What is being asked ▸ Before you reproduce the entries that follow, strip out any image they contain and keep the rest exact.

Supplied material ▸

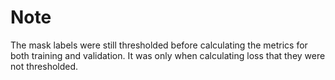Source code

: # Note

The mask labels were still thresholded before calculating the metrics for
both training and validation. It was only when calculating loss that they
were not thresholded.
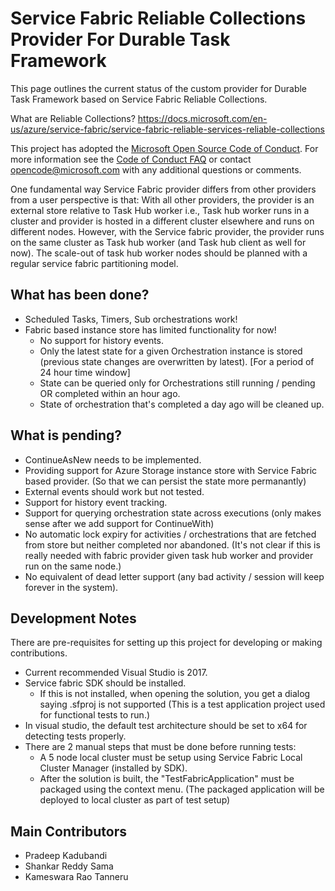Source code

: # Service Fabric Reliable Collections Provider For Durable Task Framework

This page outlines the current status of the custom provider for Durable Task Framework based on Service Fabric Reliable Collections.

What are Reliable Collections?
https://docs.microsoft.com/en-us/azure/service-fabric/service-fabric-reliable-services-reliable-collections

This project has adopted the [Microsoft Open Source Code of Conduct](https://opensource.microsoft.com/codeofconduct/).
For more information see the [Code of Conduct FAQ](https://opensource.microsoft.com/codeofconduct/faq/) or contact [opencode@microsoft.com](mailto:opencode@microsoft.com) with any additional questions or comments.

One fundamental way Service Fabric provider differs from other providers from a user perspective is that:
With all other providers, the provider is an external store relative to Task Hub worker i.e., Task hub worker runs in a cluster and provider is hosted in a different cluster elsewhere and runs on different nodes.
However, with the Service fabric provider, the provider runs on the same cluster as Task hub worker (and Task hub client as well for now). The scale-out of task hub worker nodes should be planned with a regular service fabric partitioning model.

## What has been done?

* Scheduled Tasks, Timers, Sub orchestrations work!
* Fabric based instance store has limited functionality for now!
  * No support for history events.
  * Only the latest state for a given Orchestration instance is stored (previous state changes are overwritten by latest). [For a period of 24 hour time window]
  * State can be queried only for Orchestrations still running / pending OR completed within an hour ago.
  * State of orchestration that's completed a day ago will be cleaned up.

## What is pending?

* ContinueAsNew needs to be implemented.
* Providing support for Azure Storage instance store with Service Fabric based provider. (So that we can persist the state more permanantly)
* External events should work but not tested.
* Support for history event tracking.
* Support for querying orchestration state across executions (only makes sense after we add support for ContinueWith)
* No automatic lock expiry for activities / orchestrations that are fetched from store but neither completed nor abandoned. (It's not clear if this is really needed with fabric provider given task hub worker and provider run on the same node.)
* No equivalent of dead letter support (any bad activity / session will keep forever in the system).

## Development Notes

There are pre-requisites for setting up this project for developing or making contributions.

* Current recommended Visual Studio is 2017.
* Service fabric SDK should be installed.
  * If this is not installed, when opening the solution, you get a dialog saying .sfproj is not supported (This is a test application project used for functional tests to run.)
* In visual studio, the default test architecture should be set to x64 for detecting tests properly.
* There are 2 manual steps that must be done before running tests:
  * A 5 node local cluster must be setup using Service Fabric Local Cluster Manager (installed by SDK).
  * After the solution is built, the "TestFabricApplication" must be packaged using the context menu. (The packaged application will be deployed to local cluster as part of test setup)
  
## Main Contributors

* Pradeep Kadubandi
* Shankar Reddy Sama
* Kameswara Rao Tanneru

Response to the task ▸
Source code

: # Note

The mask labels were still thresholded before calculating the metrics for
both training and validation. It was only when calculating loss that they
were not thresholded.
Source code

: # Service Fabric Reliable Collections Provider For Durable Task Framework

This page outlines the current status of the custom provider for Durable Task Framework based on Service Fabric Reliable Collections.

What are Reliable Collections?
https://docs.microsoft.com/en-us/azure/service-fabric/service-fabric-reliable-services-reliable-collections

This project has adopted the [Microsoft Open Source Code of Conduct](https://opensource.microsoft.com/codeofconduct/).
For more information see the [Code of Conduct FAQ](https://opensource.microsoft.com/codeofconduct/faq/) or contact [opencode@microsoft.com](mailto:opencode@microsoft.com) with any additional questions or comments.

One fundamental way Service Fabric provider differs from other providers from a user perspective is that:
With all other providers, the provider is an external store relative to Task Hub worker i.e., Task hub worker runs in a cluster and provider is hosted in a different cluster elsewhere and runs on different nodes.
However, with the Service fabric provider, the provider runs on the same cluster as Task hub worker (and Task hub client as well for now). The scale-out of task hub worker nodes should be planned with a regular service fabric partitioning model.

## What has been done?

* Scheduled Tasks, Timers, Sub orchestrations work!
* Fabric based instance store has limited functionality for now!
  * No support for history events.
  * Only the latest state for a given Orchestration instance is stored (previous state changes are overwritten by latest). [For a period of 24 hour time window]
  * State can be queried only for Orchestrations still running / pending OR completed within an hour ago.
  * State of orchestration that's completed a day ago will be cleaned up.

## What is pending?

* ContinueAsNew needs to be implemented.
* Providing support for Azure Storage instance store with Service Fabric based provider. (So that we can persist the state more permanantly)
* External events should work but not tested.
* Support for history event tracking.
* Support for querying orchestration state across executions (only makes sense after we add support for ContinueWith)
* No automatic lock expiry for activities / orchestrations that are fetched from store but neither completed nor abandoned. (It's not clear if this is really needed with fabric provider given task hub worker and provider run on the same node.)
* No equivalent of dead letter support (any bad activity / session will keep forever in the system).

## Development Notes

There are pre-requisites for setting up this project for developing or making contributions.

* Current recommended Visual Studio is 2017.
* Service fabric SDK should be installed.
  * If this is not installed, when opening the solution, you get a dialog saying .sfproj is not supported (This is a test application project used for functional tests to run.)
* In visual studio, the default test architecture should be set to x64 for detecting tests properly.
* There are 2 manual steps that must be done before running tests:
  * A 5 node local cluster must be setup using Service Fabric Local Cluster Manager (installed by SDK).
  * After the solution is built, the "TestFabricApplication" must be packaged using the context menu. (The packaged application will be deployed to local cluster as part of test setup)
  
## Main Contributors

* Pradeep Kadubandi
* Shankar Reddy Sama
* Kameswara Rao Tanneru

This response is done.